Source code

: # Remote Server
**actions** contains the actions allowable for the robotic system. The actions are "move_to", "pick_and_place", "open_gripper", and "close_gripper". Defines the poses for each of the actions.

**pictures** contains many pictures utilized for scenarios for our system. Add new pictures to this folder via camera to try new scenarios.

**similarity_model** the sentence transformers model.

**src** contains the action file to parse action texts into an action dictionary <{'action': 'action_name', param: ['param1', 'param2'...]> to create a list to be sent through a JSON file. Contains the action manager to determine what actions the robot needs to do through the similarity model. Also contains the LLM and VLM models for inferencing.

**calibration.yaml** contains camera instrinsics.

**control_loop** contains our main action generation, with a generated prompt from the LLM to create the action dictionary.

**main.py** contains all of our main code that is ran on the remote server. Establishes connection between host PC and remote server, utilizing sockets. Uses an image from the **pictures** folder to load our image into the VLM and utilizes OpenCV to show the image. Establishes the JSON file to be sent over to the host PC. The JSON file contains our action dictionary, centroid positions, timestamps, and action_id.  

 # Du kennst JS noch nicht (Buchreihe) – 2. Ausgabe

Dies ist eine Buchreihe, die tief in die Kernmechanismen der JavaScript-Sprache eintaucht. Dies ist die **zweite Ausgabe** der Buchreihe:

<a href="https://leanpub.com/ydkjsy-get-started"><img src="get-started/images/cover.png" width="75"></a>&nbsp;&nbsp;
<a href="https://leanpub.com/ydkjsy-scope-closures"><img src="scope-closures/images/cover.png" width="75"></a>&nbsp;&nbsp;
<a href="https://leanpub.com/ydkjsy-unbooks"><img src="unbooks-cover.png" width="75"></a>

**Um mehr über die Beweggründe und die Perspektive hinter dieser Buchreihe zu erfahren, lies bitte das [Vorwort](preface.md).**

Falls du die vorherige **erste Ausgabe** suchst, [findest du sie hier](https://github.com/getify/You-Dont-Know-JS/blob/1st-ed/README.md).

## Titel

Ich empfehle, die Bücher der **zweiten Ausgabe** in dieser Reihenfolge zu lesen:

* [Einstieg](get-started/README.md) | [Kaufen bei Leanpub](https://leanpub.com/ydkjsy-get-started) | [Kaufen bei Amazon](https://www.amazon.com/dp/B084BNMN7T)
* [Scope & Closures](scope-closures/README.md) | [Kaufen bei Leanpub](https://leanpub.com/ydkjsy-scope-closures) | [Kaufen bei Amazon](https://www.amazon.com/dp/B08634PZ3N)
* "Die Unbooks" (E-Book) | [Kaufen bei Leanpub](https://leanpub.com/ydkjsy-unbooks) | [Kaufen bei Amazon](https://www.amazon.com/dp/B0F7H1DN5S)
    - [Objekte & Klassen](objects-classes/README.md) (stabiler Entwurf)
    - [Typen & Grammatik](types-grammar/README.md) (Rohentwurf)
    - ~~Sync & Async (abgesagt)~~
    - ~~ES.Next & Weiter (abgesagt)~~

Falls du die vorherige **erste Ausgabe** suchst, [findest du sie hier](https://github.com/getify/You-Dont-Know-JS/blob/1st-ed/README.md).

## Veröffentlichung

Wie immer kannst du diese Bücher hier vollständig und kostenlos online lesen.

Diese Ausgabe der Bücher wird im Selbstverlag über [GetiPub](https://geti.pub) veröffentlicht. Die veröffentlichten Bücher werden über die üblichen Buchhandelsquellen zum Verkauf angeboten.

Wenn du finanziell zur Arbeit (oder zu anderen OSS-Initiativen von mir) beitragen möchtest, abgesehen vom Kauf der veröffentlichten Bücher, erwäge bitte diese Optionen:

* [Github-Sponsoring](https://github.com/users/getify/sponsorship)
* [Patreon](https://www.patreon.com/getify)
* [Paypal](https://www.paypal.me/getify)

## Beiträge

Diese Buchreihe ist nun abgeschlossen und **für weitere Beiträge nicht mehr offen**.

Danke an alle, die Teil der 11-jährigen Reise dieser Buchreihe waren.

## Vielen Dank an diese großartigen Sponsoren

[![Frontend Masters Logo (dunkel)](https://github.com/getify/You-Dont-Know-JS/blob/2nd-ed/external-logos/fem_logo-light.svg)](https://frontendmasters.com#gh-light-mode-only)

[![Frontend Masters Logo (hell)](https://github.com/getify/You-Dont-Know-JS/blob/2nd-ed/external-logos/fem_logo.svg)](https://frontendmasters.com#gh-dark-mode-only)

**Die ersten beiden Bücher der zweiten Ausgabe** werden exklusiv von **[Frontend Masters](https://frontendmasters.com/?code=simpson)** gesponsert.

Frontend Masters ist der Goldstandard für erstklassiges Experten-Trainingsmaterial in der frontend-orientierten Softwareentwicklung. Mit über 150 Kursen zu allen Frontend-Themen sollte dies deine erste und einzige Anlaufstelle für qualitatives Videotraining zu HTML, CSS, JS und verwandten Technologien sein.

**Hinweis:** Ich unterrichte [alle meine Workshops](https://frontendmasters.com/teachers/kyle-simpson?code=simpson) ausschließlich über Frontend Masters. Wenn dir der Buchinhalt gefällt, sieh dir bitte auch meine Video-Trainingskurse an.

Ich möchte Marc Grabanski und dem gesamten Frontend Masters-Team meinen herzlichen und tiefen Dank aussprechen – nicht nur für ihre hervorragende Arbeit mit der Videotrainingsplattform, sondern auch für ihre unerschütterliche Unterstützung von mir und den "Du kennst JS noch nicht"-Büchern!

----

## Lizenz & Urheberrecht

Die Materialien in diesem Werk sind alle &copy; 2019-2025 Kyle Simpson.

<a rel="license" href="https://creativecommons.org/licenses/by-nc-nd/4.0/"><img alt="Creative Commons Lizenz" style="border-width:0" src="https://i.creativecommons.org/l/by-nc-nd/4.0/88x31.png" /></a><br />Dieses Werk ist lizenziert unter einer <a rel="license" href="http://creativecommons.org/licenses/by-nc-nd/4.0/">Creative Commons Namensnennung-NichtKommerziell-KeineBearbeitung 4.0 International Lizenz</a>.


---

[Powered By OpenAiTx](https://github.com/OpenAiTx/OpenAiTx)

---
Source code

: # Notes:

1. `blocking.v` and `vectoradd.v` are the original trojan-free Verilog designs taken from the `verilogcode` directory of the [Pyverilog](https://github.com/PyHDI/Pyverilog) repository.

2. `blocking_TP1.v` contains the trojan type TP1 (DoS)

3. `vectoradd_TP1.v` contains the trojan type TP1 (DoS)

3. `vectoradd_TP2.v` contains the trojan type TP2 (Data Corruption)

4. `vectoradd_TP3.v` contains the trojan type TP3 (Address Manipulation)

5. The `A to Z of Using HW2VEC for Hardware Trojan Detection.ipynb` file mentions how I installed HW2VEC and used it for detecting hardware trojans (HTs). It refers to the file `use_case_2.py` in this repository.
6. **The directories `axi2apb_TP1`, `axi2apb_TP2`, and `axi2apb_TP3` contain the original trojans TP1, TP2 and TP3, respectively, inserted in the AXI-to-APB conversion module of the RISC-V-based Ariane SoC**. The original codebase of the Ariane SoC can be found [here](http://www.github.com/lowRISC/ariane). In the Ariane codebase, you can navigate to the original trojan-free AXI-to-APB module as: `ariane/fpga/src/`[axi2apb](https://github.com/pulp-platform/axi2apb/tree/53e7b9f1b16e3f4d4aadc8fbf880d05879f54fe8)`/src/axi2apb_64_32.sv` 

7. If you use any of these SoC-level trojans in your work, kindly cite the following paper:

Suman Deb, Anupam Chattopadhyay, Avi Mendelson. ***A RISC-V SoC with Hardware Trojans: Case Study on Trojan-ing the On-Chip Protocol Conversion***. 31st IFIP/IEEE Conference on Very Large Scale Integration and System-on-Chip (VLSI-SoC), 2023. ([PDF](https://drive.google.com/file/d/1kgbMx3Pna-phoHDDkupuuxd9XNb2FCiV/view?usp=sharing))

.....

Work required:
Some lines in the data above hold the string "blob". Find and copy each of them.

Answer to this problem:
Falls du die vorherige **erste Ausgabe** suchst, [findest du sie hier](https://github.com/getify/You-Dont-Know-JS/blob/1st-ed/README.md).
Falls du die vorherige **erste Ausgabe** suchst, [findest du sie hier](https://github.com/getify/You-Dont-Know-JS/blob/1st-ed/README.md).
[![Frontend Masters Logo (dunkel)](https://github.com/getify/You-Dont-Know-JS/blob/2nd-ed/external-logos/fem_logo-light.svg)](https://frontendmasters.com#gh-light-mode-only)
[![Frontend Masters Logo (hell)](https://github.com/getify/You-Dont-Know-JS/blob/2nd-ed/external-logos/fem_logo.svg)](https://frontendmasters.com#gh-dark-mode-only)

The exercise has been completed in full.